Records contained in a dataset:

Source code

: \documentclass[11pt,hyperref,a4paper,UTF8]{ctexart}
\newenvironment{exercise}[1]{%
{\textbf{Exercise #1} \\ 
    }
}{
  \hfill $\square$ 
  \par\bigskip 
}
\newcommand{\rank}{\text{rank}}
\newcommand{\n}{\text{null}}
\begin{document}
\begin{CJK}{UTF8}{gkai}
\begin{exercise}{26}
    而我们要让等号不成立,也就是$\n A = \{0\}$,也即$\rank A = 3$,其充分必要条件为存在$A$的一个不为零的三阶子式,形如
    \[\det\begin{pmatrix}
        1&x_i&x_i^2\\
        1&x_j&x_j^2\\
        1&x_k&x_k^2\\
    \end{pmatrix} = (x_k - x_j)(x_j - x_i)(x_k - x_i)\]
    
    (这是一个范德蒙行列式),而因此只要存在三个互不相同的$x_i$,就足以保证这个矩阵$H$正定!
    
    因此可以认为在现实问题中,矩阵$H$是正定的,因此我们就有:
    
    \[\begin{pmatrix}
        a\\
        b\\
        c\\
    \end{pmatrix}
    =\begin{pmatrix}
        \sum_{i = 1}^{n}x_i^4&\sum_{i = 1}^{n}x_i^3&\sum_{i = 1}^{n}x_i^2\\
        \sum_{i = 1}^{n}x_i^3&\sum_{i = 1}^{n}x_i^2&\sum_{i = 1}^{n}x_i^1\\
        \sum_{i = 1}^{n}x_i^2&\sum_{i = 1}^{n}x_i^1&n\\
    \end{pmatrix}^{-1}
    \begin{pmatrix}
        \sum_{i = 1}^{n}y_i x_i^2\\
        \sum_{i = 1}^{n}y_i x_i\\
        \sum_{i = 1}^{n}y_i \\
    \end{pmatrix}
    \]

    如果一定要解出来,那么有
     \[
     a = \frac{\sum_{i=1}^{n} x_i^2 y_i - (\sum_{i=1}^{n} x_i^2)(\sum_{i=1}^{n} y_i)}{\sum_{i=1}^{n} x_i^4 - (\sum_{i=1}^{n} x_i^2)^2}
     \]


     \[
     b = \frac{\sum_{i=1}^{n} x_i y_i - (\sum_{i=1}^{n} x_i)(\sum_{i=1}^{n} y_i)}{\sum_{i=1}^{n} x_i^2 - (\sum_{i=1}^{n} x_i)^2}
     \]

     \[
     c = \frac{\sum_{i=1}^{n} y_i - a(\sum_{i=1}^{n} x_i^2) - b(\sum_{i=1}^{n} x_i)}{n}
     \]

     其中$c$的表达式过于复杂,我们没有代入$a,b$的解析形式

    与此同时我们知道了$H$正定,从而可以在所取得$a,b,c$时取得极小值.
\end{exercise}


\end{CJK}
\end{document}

**What to work on**
From the line that holds "如果一定要解出来,那么有" to the last line of the records above, print each line exactly. Add nothing else.

**Finished task**
    如果一定要解出来,那么有
     \[
     a = \frac{\sum_{i=1}^{n} x_i^2 y_i - (\sum_{i=1}^{n} x_i^2)(\sum_{i=1}^{n} y_i)}{\sum_{i=1}^{n} x_i^4 - (\sum_{i=1}^{n} x_i^2)^2}
     \]


     \[
     b = \frac{\sum_{i=1}^{n} x_i y_i - (\sum_{i=1}^{n} x_i)(\sum_{i=1}^{n} y_i)}{\sum_{i=1}^{n} x_i^2 - (\sum_{i=1}^{n} x_i)^2}
     \]

     \[
     c = \frac{\sum_{i=1}^{n} y_i - a(\sum_{i=1}^{n} x_i^2) - b(\sum_{i=1}^{n} x_i)}{n}
     \]

     其中$c$的表达式过于复杂,我们没有代入$a,b$的解析形式

    与此同时我们知道了$H$正定,从而可以在所取得$a,b,c$时取得极小值.
\end{exercise}


\end{CJK}
\end{document}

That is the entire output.